Mais d'audace, d'ambition, de ténacité, Philippe de La Genardière ne manque pas ; Il construit depuis
près de trente ans une œuvre fermement inscrite dans la mémoire de ceux qui l'ont approchée : citons
Battue (1979), Legs (1991), Morbidezza (1994), plus récemment l'envoûtant Simples mortels (2003),
romans tous différents mais cristallisés toujours autour de la question : « Quid de l'aventure humaine en ce
troisième millénaire ? » L'interrogation, on le voit, n'est pas anodine, et c'est elle encore qui taraude
Basile, dont on fait la connaissance aux premières lignes de L'Année de l'éclipse : « Il ne comprenait plus le
monde, ne l'aimait plus. » Nous sommes en 2005, Basile a 50 ans, il est en pleine crise, séparé de sa
femme, très loin de sa fille, en rupture avec son métier d'enseignant, en panne depuis belle lurette dans
la rédaction d'un ouvrage philosophique intitulé L'Eclipse philosophique. Dépressif, Basile ? C'est bien peu
dire, bien mal rendre compte de la profondeur abyssale du désarroi dans lequel il se trouve plongé.

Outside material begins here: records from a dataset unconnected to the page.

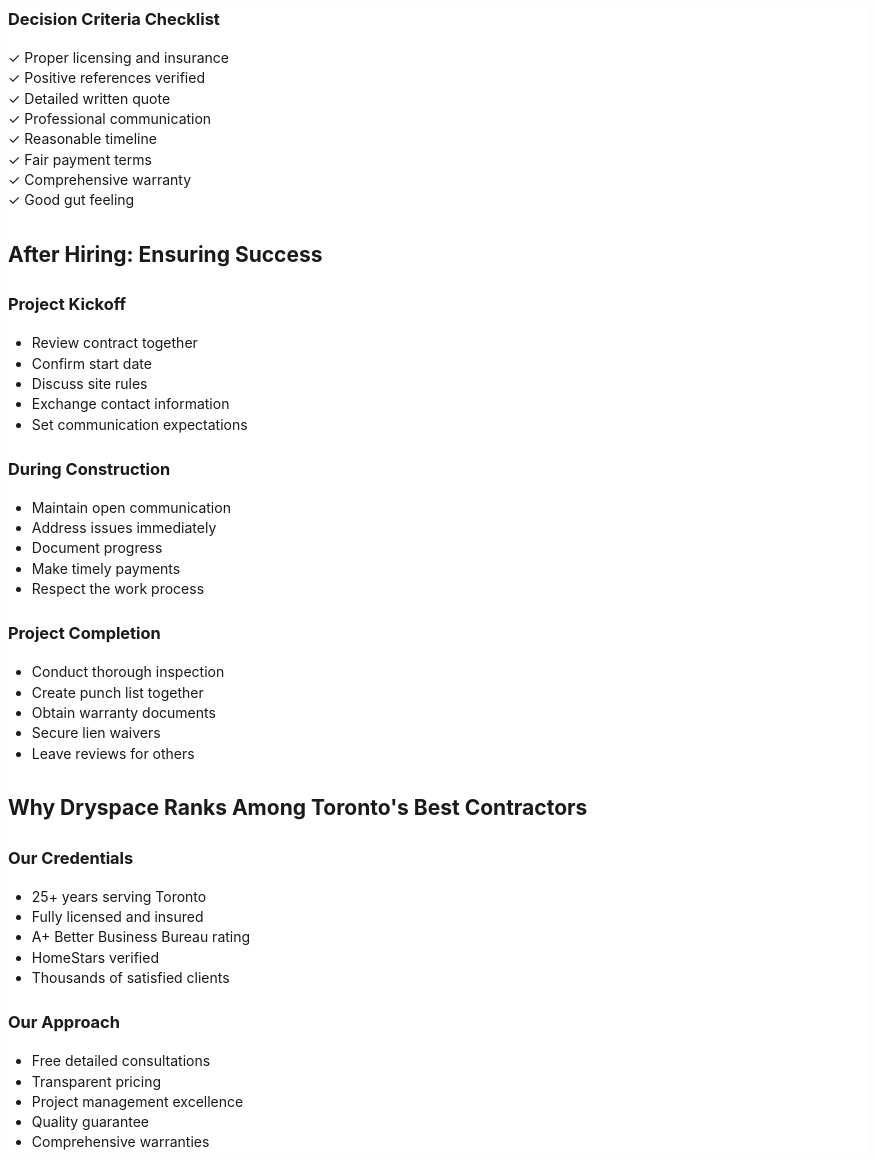 ### Decision Criteria Checklist
✓ Proper licensing and insurance  
✓ Positive references verified  
✓ Detailed written quote  
✓ Professional communication  
✓ Reasonable timeline  
✓ Fair payment terms  
✓ Comprehensive warranty  
✓ Good gut feeling  

## After Hiring: Ensuring Success

### Project Kickoff
- Review contract together
- Confirm start date
- Discuss site rules
- Exchange contact information
- Set communication expectations

### During Construction
- Maintain open communication
- Address issues immediately
- Document progress
- Make timely payments
- Respect the work process

### Project Completion
- Conduct thorough inspection
- Create punch list together
- Obtain warranty documents
- Secure lien waivers
- Leave reviews for others

## Why Dryspace Ranks Among Toronto's Best Contractors

### Our Credentials
- 25+ years serving Toronto
- Fully licensed and insured
- A+ Better Business Bureau rating
- HomeStars verified
- Thousands of satisfied clients

### Our Approach
- Free detailed consultations
- Transparent pricing
- Project management excellence
- Quality guarantee
- Comprehensive warranties
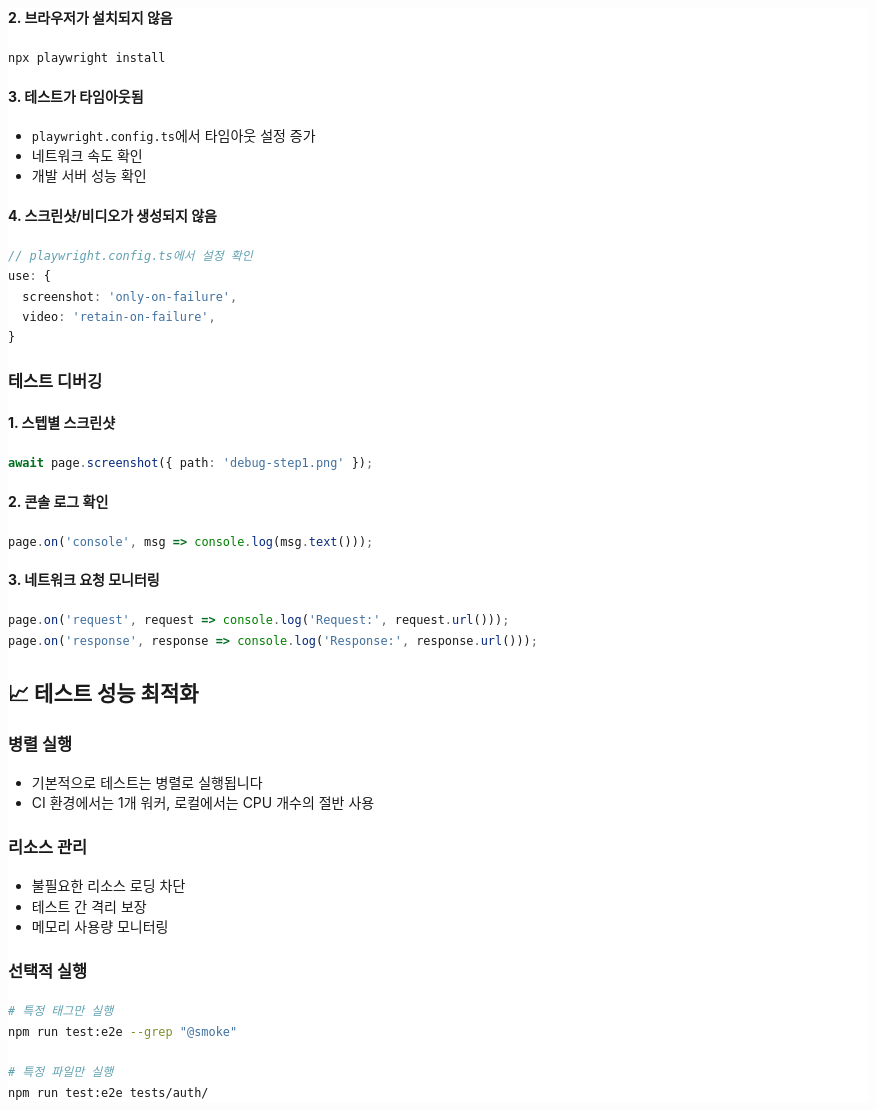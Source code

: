 #### 2. 브라우저가 설치되지 않음
```bash
npx playwright install
```

#### 3. 테스트가 타임아웃됨
- `playwright.config.ts`에서 타임아웃 설정 증가
- 네트워크 속도 확인
- 개발 서버 성능 확인

#### 4. 스크린샷/비디오가 생성되지 않음
```typescript
// playwright.config.ts에서 설정 확인
use: {
  screenshot: 'only-on-failure',
  video: 'retain-on-failure',
}
```

### 테스트 디버깅

#### 1. 스텝별 스크린샷
```typescript
await page.screenshot({ path: 'debug-step1.png' });
```

#### 2. 콘솔 로그 확인
```typescript
page.on('console', msg => console.log(msg.text()));
```

#### 3. 네트워크 요청 모니터링
```typescript
page.on('request', request => console.log('Request:', request.url()));
page.on('response', response => console.log('Response:', response.url()));
```

## 📈 테스트 성능 최적화

### 병렬 실행
- 기본적으로 테스트는 병렬로 실행됩니다
- CI 환경에서는 1개 워커, 로컬에서는 CPU 개수의 절반 사용

### 리소스 관리
- 불필요한 리소스 로딩 차단
- 테스트 간 격리 보장
- 메모리 사용량 모니터링

### 선택적 실행
```bash
# 특정 태그만 실행
npm run test:e2e --grep "@smoke"

# 특정 파일만 실행
npm run test:e2e tests/auth/
```
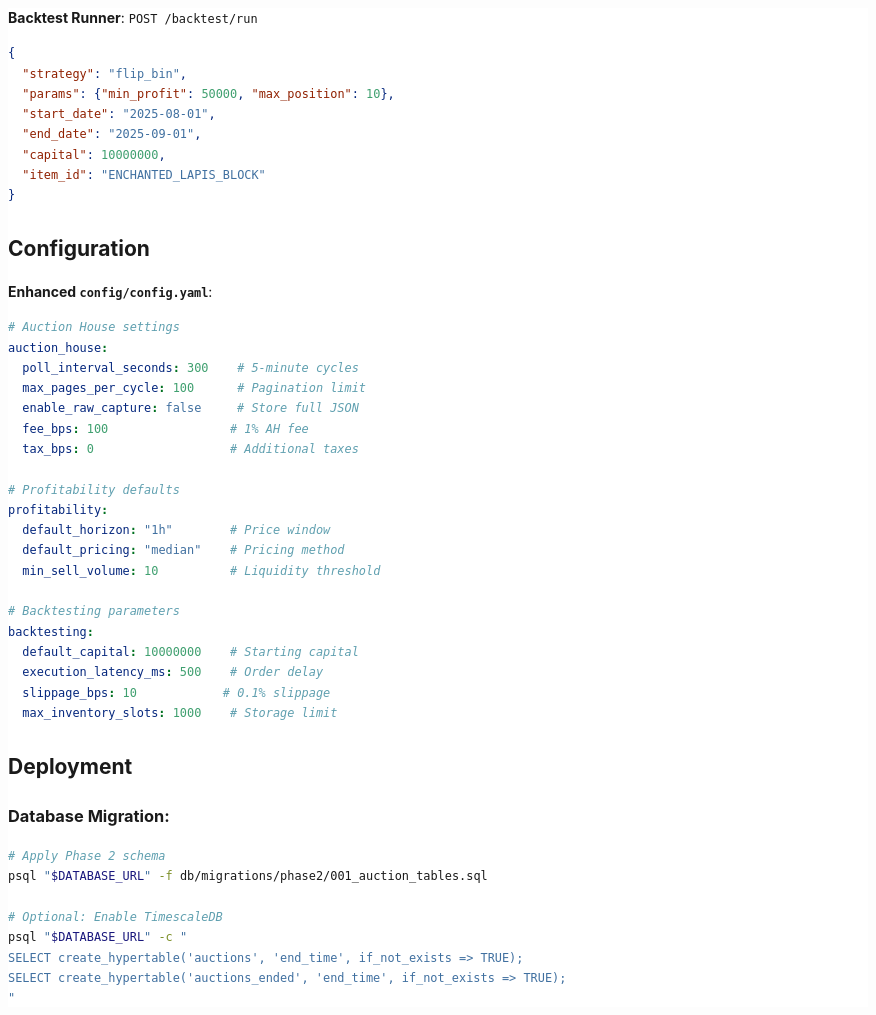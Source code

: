**Backtest Runner**: `POST /backtest/run`  
```json
{
  "strategy": "flip_bin",
  "params": {"min_profit": 50000, "max_position": 10},
  "start_date": "2025-08-01", 
  "end_date": "2025-09-01",
  "capital": 10000000,
  "item_id": "ENCHANTED_LAPIS_BLOCK"
}
```

## Configuration

**Enhanced `config/config.yaml`**:

```yaml
# Auction House settings
auction_house:
  poll_interval_seconds: 300    # 5-minute cycles
  max_pages_per_cycle: 100      # Pagination limit
  enable_raw_capture: false     # Store full JSON
  fee_bps: 100                 # 1% AH fee
  tax_bps: 0                   # Additional taxes

# Profitability defaults  
profitability:
  default_horizon: "1h"        # Price window
  default_pricing: "median"    # Pricing method
  min_sell_volume: 10          # Liquidity threshold

# Backtesting parameters
backtesting:
  default_capital: 10000000    # Starting capital
  execution_latency_ms: 500    # Order delay
  slippage_bps: 10            # 0.1% slippage  
  max_inventory_slots: 1000    # Storage limit
```

## Deployment

### Database Migration:

```bash
# Apply Phase 2 schema
psql "$DATABASE_URL" -f db/migrations/phase2/001_auction_tables.sql

# Optional: Enable TimescaleDB 
psql "$DATABASE_URL" -c "
SELECT create_hypertable('auctions', 'end_time', if_not_exists => TRUE);
SELECT create_hypertable('auctions_ended', 'end_time', if_not_exists => TRUE);
"
```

C'est ainsi, Basile ne comprend plus le monde, il semble qu'il n'y ait plus sa place. Mondialisation,
technicisation, perte du sens et même du désir de sens, défaite des idéologies et des dieux, toutepuissance de la communication... Mais comment vivre dans ce monde indigne, comment se sentir partie
prenante de cette humanité désormais défaite, où puiser l'énergie pour « relancer les dés » ?

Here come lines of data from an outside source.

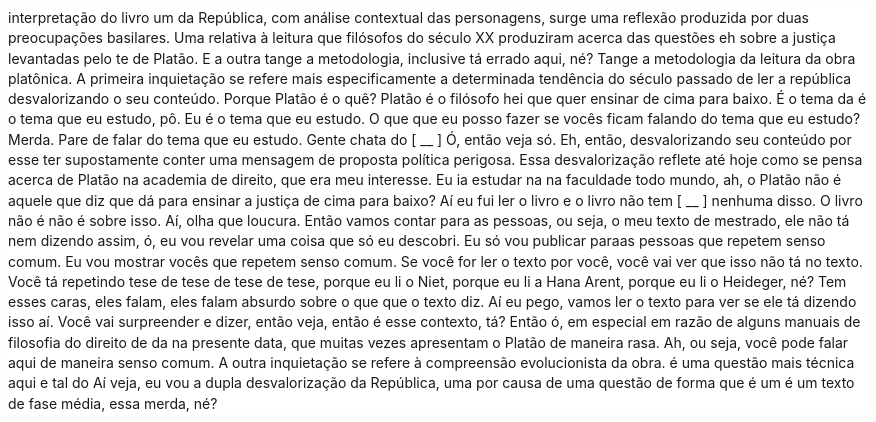 interpretação do livro um da República,
com análise contextual das personagens,
surge uma reflexão produzida por duas
preocupações basilares. Uma relativa à
leitura que filósofos do século XX
produziram acerca das questões eh sobre
a justiça levantadas pelo te de Platão.
E a outra tange a metodologia, inclusive
tá errado aqui, né? Tange a metodologia
da leitura da obra platônica. A primeira
inquietação se refere mais
especificamente a determinada tendência
do século passado de ler a república
desvalorizando o seu conteúdo. Porque
Platão é o quê? Platão é o filósofo hei
que quer ensinar de cima para baixo. É o
tema da é o tema que eu estudo, pô. Eu é
o tema que eu estudo. O que que eu posso
fazer se vocês ficam falando do tema que
eu estudo? Merda. Pare de falar do tema
que eu estudo. Gente chata do [ __ ]
Ó, então veja só. Eh, então,
desvalorizando seu conteúdo por esse ter
supostamente conter uma mensagem de
proposta política perigosa. Essa
desvalorização reflete até hoje como se
pensa acerca de Platão na academia de
direito, que era meu interesse. Eu ia
estudar na na faculdade todo mundo, ah,
o Platão não é aquele que diz que dá
para ensinar a justiça de cima para
baixo? Aí eu fui ler o livro e o livro
não tem [ __ ] nenhuma disso. O livro não
é não é sobre isso. Aí, olha que
loucura. Então vamos contar para as
pessoas, ou seja, o meu texto de
mestrado, ele não tá nem dizendo assim,
ó, eu vou revelar uma coisa que só eu
descobri. Eu só vou publicar paraas
pessoas que repetem senso
comum. Eu vou mostrar vocês que repetem
senso comum. Se você for ler o texto por
você, você vai ver que isso não tá no
texto. Você tá repetindo tese de tese de
tese de tese, porque eu li o Niet,
porque eu li a Hana Arent, porque eu li
o Heideger, né? Tem esses caras, eles
falam, eles falam absurdo sobre o que
que o texto diz. Aí eu pego, vamos ler o
texto para ver se ele tá dizendo isso
aí. Você vai surpreender e dizer, então
veja, então é esse contexto, tá? Então
ó, em especial em razão de alguns
manuais de filosofia do direito de da na
presente data, que muitas vezes
apresentam o Platão de maneira rasa. Ah,
ou seja, você pode falar aqui de maneira
senso comum. A outra inquietação se
refere à compreensão evolucionista da
obra. é uma questão mais técnica aqui e
tal do Aí veja, eu vou a dupla
desvalorização da República, uma por
causa de uma questão de forma que é um é
um texto de fase média, essa merda, né?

La voici tracée, la trajectoire de l'épopée initiatique dans laquelle Philippe de La Genardière engage
son personnage, ce Basile dont le parcours personnel et intellectuel récapitule peu ou prou un demisiècle d'histoire intellectuelle et politique française. Le déclic – l'élan vital – est comme il se doit
érotique, et même animal : Basile rencontre la sensuelle Shadi, et la puissance du désir qui l'attire vers la
jeune femme d'origine persane lui donne le vertige. Et après la libido, voici qu'à son tour l'intelligence de
Basile est réactivée, qu'il remet sur l'ouvrage son audacieux projet philosophique – repenser le monde,
l'Histoire, l'homme contemporain, à travers le prisme du concept d'éclipse, et tenter à sa façon un
nouveau pari de type pascalien, dont l'enjeu est pour Basile la réconciliation avec le genre humain.

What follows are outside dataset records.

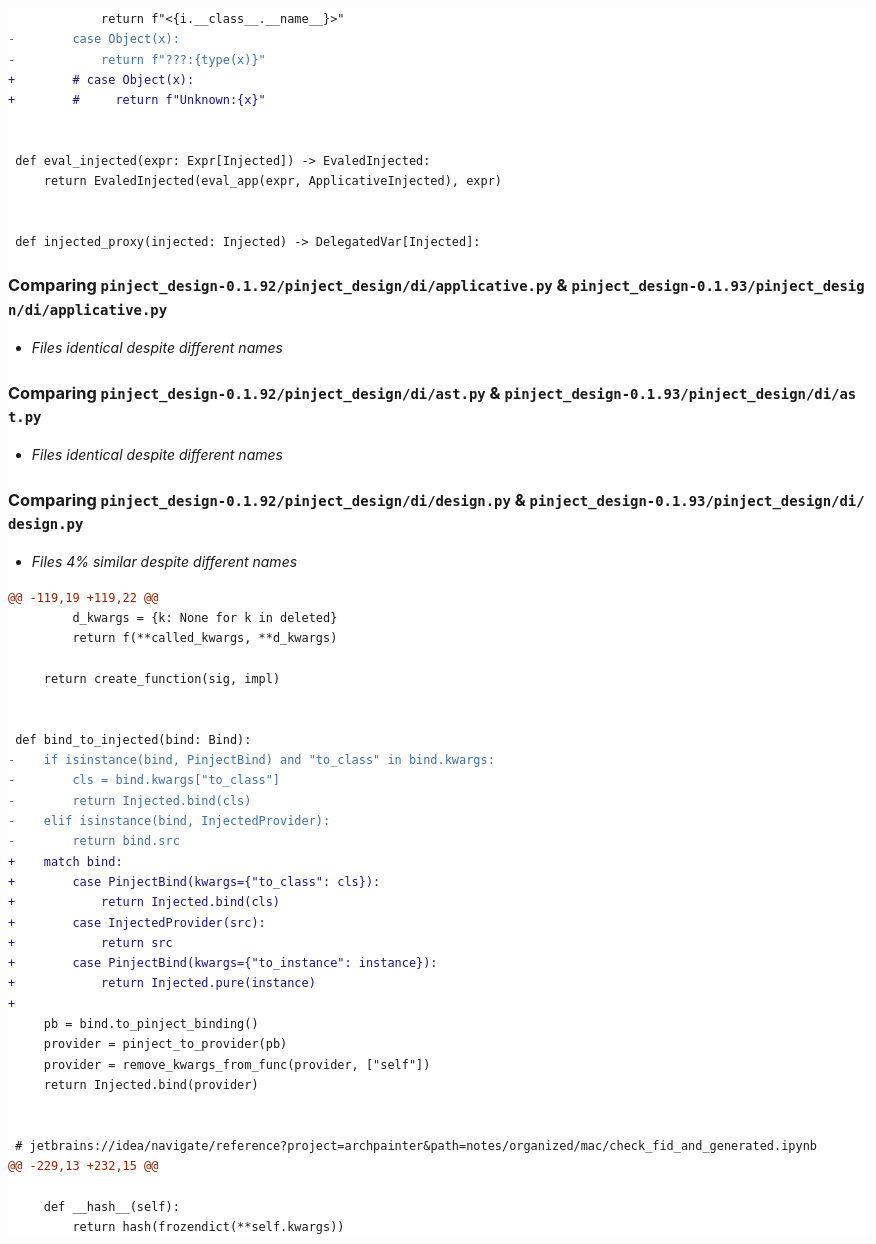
 ```diff
             return f"<{i.__class__.__name__}>"
-        case Object(x):
-            return f"???:{type(x)}"
+        # case Object(x):
+        #     return f"Unknown:{x}"
 
 
 def eval_injected(expr: Expr[Injected]) -> EvaledInjected:
     return EvaledInjected(eval_app(expr, ApplicativeInjected), expr)
 
 
 def injected_proxy(injected: Injected) -> DelegatedVar[Injected]:
```

### Comparing `pinject_design-0.1.92/pinject_design/di/applicative.py` & `pinject_design-0.1.93/pinject_design/di/applicative.py`

 * *Files identical despite different names*

### Comparing `pinject_design-0.1.92/pinject_design/di/ast.py` & `pinject_design-0.1.93/pinject_design/di/ast.py`

 * *Files identical despite different names*

### Comparing `pinject_design-0.1.92/pinject_design/di/design.py` & `pinject_design-0.1.93/pinject_design/di/design.py`

 * *Files 4% similar despite different names*

```diff
@@ -119,19 +119,22 @@
         d_kwargs = {k: None for k in deleted}
         return f(**called_kwargs, **d_kwargs)
 
     return create_function(sig, impl)
 
 
 def bind_to_injected(bind: Bind):
-    if isinstance(bind, PinjectBind) and "to_class" in bind.kwargs:
-        cls = bind.kwargs["to_class"]
-        return Injected.bind(cls)
-    elif isinstance(bind, InjectedProvider):
-        return bind.src
+    match bind:
+        case PinjectBind(kwargs={"to_class": cls}):
+            return Injected.bind(cls)
+        case InjectedProvider(src):
+            return src
+        case PinjectBind(kwargs={"to_instance": instance}):
+            return Injected.pure(instance)
+
     pb = bind.to_pinject_binding()
     provider = pinject_to_provider(pb)
     provider = remove_kwargs_from_func(provider, ["self"])
     return Injected.bind(provider)
 
 
 # jetbrains://idea/navigate/reference?project=archpainter&path=notes/organized/mac/check_fid_and_generated.ipynb
@@ -229,13 +232,15 @@
 
     def __hash__(self):
         return hash(frozendict(**self.kwargs))
```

Il n'est pas simple de résumer la suite du voyage intérieur de notre homme. Qu'on sache simplement
que, plaçant l'interrogation philosophique au cœur de L'Année de l'éclipse, Philippe de La Genardière ne
construit pourtant pas un roman cérébral. Spéculatif, l'ouvrage l'est, intensément, mais il s'offre à lire
tout autant comme une ode sensible à l'amour et à la femme, un tableau de mœurs ironique et féroce,
l'affirmation d'une foi en la puissance de l'art et de la beauté.